Em 2019, os direitos autorais sobre a obra de Monteiro Lobato passaram ao domínio público. Como consequência, várias editoras se lançaram a tarefa de publicar as obras do escritor brasileiro, que estão enchendo as prateleiras das livrarias país afora. No entanto, alguns livros importantes de Monteiro Lobato, como é o caso de Negrinha, acabaram sendo deixados de lado.
O abandono de Negrinha não é o resultado do desinteresse dos leitores pela obra de Lobato, o que deveria ser a única justificativa para que a obra não fosse republicada. A ausência do livro nas prateleiras se apresenta como o desdobramento de uma intensa luta da direita, apoiada pela própria esquerda pequeno-burguesa, contra a cultura nacional.
Há vários anos, Negrinha tem sido chamada de uma obra racista pela direita e pela esquerda pequeno-burguesa. Em 2012, o Instituto de Advocacia Racial e Ambiental (Iara) já havia entrado com uma representação para a Controladoria Geral da União (CGU) contra o uso da obra nas escolas. O embasamento para tal representação seria o uso de termos como “mulatinha escura, de cabelos ruços e olhos assustados” ou “uma negrinha, magricela, um frangalho de nada”.

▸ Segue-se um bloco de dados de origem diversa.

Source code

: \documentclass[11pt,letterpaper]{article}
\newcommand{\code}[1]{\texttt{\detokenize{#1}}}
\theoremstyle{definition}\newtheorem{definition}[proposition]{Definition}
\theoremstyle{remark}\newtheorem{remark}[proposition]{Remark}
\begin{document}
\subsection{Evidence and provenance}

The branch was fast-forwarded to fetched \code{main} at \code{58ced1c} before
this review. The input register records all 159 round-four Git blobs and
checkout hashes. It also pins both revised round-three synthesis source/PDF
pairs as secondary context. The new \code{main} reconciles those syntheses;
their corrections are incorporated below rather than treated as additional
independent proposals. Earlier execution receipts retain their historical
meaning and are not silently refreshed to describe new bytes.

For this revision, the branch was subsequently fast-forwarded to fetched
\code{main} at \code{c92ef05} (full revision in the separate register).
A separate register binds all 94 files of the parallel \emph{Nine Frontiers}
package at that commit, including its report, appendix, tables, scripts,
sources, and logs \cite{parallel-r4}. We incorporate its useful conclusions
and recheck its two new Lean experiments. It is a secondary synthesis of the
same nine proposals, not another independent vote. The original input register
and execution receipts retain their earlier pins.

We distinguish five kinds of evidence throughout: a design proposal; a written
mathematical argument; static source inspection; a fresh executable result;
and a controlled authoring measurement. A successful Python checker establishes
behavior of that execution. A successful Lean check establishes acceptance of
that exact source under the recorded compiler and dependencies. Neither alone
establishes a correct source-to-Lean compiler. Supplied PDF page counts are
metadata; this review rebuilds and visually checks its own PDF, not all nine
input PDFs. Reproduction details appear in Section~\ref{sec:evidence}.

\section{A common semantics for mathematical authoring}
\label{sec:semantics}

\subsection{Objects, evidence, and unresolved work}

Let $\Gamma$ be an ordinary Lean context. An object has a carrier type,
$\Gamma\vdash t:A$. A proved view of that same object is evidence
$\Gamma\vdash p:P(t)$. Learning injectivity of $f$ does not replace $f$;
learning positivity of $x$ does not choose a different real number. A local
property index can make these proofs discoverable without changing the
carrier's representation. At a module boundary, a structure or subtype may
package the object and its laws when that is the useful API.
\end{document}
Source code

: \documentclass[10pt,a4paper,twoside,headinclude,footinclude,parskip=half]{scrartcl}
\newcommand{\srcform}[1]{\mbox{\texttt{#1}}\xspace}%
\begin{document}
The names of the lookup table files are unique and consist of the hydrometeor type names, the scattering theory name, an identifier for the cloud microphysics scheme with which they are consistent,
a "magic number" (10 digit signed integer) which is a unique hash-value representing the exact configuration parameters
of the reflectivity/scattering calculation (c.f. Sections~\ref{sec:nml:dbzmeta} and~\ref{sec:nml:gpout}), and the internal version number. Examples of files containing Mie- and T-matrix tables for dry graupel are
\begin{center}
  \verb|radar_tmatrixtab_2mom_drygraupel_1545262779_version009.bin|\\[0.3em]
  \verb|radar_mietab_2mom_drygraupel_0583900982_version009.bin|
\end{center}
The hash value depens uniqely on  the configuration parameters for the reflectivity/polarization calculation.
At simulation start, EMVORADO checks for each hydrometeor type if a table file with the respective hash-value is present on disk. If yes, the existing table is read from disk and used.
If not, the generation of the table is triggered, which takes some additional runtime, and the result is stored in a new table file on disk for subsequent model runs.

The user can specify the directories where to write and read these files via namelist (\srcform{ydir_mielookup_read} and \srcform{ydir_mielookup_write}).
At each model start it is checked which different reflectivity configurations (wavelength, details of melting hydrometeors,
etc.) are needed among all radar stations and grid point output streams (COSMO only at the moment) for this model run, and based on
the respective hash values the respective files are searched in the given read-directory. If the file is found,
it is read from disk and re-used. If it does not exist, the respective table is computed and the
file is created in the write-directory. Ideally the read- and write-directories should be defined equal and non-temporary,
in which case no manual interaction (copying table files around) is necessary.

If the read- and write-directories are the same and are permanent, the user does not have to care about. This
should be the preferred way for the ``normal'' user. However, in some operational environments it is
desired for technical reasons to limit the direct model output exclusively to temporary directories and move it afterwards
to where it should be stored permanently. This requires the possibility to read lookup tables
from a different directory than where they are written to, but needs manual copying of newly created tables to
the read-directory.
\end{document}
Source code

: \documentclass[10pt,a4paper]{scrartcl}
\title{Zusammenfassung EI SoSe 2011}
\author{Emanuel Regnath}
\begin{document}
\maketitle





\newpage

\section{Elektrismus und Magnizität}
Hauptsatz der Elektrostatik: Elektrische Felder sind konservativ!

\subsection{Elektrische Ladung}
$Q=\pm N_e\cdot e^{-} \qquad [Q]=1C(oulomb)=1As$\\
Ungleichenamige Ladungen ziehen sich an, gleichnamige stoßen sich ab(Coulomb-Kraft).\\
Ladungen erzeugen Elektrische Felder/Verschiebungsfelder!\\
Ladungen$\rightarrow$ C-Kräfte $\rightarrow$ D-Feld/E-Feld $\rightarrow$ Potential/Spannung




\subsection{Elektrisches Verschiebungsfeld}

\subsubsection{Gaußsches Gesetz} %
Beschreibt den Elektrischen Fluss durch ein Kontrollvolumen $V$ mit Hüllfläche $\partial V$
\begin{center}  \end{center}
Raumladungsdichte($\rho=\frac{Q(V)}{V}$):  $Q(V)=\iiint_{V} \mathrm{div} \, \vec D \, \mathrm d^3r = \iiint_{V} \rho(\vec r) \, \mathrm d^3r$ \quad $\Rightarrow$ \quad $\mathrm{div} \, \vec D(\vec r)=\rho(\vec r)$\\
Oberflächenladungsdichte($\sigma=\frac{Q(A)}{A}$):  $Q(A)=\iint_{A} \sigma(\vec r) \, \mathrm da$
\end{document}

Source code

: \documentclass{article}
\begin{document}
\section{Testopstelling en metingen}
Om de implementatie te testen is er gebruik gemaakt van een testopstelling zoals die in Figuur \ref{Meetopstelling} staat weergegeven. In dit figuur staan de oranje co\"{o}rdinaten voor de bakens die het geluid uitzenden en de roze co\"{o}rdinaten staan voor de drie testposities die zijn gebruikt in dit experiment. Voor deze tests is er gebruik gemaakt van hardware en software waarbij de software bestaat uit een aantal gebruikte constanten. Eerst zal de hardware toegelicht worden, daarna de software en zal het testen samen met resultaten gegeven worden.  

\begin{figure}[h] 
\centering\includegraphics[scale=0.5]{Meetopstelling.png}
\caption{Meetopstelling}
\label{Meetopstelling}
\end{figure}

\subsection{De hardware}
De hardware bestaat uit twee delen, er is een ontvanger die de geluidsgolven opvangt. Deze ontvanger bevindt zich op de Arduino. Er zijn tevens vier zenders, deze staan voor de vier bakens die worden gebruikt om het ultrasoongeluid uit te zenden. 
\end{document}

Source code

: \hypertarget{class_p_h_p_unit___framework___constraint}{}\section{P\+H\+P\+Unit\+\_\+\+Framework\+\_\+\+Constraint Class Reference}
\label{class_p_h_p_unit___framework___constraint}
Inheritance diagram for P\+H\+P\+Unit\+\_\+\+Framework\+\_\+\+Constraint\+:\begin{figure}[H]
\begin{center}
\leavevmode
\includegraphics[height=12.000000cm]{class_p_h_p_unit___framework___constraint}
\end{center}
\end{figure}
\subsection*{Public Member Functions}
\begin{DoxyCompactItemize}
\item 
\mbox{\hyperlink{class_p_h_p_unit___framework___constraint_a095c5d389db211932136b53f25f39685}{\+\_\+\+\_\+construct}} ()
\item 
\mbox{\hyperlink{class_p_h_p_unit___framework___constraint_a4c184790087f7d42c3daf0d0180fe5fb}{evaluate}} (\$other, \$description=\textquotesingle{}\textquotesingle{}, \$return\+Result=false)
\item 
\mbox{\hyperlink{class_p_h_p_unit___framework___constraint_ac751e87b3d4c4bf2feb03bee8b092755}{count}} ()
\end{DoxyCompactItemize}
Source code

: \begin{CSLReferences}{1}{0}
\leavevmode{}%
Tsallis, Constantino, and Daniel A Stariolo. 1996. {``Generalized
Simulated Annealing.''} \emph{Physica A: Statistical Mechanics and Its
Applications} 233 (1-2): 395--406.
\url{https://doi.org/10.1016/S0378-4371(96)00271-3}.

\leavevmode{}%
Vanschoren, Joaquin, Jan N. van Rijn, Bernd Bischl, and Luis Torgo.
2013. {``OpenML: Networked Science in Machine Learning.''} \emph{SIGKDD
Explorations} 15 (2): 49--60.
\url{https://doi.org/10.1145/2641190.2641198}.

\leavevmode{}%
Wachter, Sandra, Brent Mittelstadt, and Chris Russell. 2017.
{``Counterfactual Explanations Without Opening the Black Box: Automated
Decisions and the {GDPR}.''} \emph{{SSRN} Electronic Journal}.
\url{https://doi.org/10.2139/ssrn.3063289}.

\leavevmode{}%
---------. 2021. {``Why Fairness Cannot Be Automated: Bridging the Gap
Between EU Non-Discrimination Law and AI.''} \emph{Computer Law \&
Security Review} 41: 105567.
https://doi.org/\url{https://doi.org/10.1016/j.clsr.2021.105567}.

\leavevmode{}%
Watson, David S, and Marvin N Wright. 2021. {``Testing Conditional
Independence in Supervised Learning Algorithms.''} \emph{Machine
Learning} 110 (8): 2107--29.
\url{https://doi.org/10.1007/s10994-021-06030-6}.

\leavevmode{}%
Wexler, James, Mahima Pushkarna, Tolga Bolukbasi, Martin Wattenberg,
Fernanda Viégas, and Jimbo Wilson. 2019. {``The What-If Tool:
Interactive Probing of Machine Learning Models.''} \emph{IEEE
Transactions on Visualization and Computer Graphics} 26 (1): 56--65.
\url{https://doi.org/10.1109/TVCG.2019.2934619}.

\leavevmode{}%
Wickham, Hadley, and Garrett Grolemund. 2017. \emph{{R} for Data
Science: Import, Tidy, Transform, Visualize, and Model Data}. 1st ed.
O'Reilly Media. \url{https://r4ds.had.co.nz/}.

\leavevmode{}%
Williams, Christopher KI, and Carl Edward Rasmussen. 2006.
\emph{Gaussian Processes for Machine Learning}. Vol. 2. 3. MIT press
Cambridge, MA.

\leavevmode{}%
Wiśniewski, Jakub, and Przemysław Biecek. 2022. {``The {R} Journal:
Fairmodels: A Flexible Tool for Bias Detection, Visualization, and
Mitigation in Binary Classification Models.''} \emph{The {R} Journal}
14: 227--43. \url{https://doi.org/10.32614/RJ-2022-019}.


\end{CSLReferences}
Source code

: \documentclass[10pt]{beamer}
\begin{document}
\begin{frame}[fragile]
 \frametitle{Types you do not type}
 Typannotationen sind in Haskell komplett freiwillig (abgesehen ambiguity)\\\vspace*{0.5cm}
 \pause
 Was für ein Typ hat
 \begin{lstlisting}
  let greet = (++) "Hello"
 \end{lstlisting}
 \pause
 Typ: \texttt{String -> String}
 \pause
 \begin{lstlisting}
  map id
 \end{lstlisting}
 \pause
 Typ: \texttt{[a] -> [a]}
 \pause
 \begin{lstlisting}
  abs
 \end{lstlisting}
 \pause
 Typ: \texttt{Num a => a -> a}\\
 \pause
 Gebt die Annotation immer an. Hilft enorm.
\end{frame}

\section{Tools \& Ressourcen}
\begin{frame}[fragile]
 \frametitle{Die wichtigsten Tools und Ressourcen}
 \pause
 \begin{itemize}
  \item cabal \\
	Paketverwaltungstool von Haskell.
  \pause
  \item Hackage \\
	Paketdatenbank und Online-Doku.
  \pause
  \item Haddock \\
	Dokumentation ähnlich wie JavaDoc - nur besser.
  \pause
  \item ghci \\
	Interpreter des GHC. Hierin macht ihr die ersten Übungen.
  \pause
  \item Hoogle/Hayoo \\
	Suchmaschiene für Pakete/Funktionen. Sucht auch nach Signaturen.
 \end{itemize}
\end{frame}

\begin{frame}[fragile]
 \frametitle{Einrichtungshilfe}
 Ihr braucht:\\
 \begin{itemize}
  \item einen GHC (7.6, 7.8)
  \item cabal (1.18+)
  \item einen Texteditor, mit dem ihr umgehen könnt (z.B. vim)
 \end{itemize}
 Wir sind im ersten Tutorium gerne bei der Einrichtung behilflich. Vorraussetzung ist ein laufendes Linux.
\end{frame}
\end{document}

Seja qual for o argumento utilizado para retirar a obra das escolas, estantes das livrarias ou catálogos das bibliotecas, iniciativas como a da Iara são nada menos do que censura à produção cultural. Em primeiro lugar, critérios como o uso de “termos racistas” não podem ser utilizados para determinar se uma obra será disponibilizada ao público ou não, uma vez que esse tipo de interpretação é essencialmente subjetivo. Se esse critério for levado em consideração, alguém que use, em sua obra, o termo “denegrir” ou diga que “a coisa aficou preta” estaria, portanto, vulnerável a uma intervenção em nome da luta contra o racismo. Os próprios termos citados da obra de Monteiro Lobato, como “mulatinha escura”, não são um ataque ao povo negro, mas sim a expressão da língua corrente na época.
Em segundo lugar, se a decisão do que é uma obra racista ou não for levada às instituições burguesas – isto é, ao Supremo Tribunal Federal (STF), à CGU ou à própria polícia -, o que irá acontecer, inevitavelmente, é que a burguesia terá ainda mais força para reprimir e censurar a população. Afinal, sob o argumento do racismo, a burguesia poderá censurar tudo o que não lhe convir. Cinicamente, um funcionário da Rede Globo de Televisão, uma das instituições mais racistas da América Latina, processou Paulo Henrique Amorim, falecido jornalista ligado à esquerda nacional,por racismo.
Se o movimento negro acha que uma determinada obra contribui para aumentar a desigualdade entre brancos e negros, é necessário organizar uma imprensa negra forte, que consiga se impor em relação à toda a literatura reacionária da burguesia branca, e lutar, nas ruas, para que a extrema-direita não consiga propagar seu programa de ataques às liberdades democráticas.
Os ataques à obra de Monteiro Lobato, no entanto, não representam apenas uma investida em favor do fortalecimento da censura do Estado. Lobato é um dos mais importantes escritores de toda a literatura brasileira – e foi, inclusive, uma figura engajada na política nacional. O autor foi um dos principais entusiastas do movimento “O petróleo é nosso”.
Assim, pouco a pouco, por meio da mais intensa demagogia e de pretextos morais de quinta categoria, a direita está conseguindo jogar ao relento todo o patrimônio cultural do povo brasileiro, o que o torna ainda mais vulnerável às investidas do imperialismo.